◆ TASK:
The full listing should be set down exactly as it reads.

◆ EXTRACTED MATERIAL:
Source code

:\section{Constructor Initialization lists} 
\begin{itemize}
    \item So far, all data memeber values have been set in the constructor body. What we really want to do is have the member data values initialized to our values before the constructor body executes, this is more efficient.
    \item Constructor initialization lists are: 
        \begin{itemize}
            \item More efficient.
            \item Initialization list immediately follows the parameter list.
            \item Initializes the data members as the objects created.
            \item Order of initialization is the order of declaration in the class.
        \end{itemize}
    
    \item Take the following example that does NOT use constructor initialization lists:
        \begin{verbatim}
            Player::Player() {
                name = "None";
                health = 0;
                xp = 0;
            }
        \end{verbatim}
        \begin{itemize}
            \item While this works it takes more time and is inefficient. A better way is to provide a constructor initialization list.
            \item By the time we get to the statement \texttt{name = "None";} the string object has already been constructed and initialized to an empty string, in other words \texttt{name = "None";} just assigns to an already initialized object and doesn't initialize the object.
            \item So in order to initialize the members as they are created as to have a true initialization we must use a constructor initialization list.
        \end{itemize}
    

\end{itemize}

◆ ANSWER FOR THE TASK:
Source code

:\section{Constructor Initialization lists} 
\begin{itemize}
    \item So far, all data memeber values have been set in the constructor body. What we really want to do is have the member data values initialized to our values before the constructor body executes, this is more efficient.
    \item Constructor initialization lists are: 
        \begin{itemize}
            \item More efficient.
            \item Initialization list immediately follows the parameter list.
            \item Initializes the data members as the objects created.
            \item Order of initialization is the order of declaration in the class.
        \end{itemize}
    
    \item Take the following example that does NOT use constructor initialization lists:
        \begin{verbatim}
            Player::Player() {
                name = "None";
                health = 0;
                xp = 0;
            }
        \end{verbatim}
        \begin{itemize}
            \item While this works it takes more time and is inefficient. A better way is to provide a constructor initialization list.
            \item By the time we get to the statement \texttt{name = "None";} the string object has already been constructed and initialized to an empty string, in other words \texttt{name = "None";} just assigns to an already initialized object and doesn't initialize the object.
            \item So in order to initialize the members as they are created as to have a true initialization we must use a constructor initialization list.
        \end{itemize}
    

\end{itemize}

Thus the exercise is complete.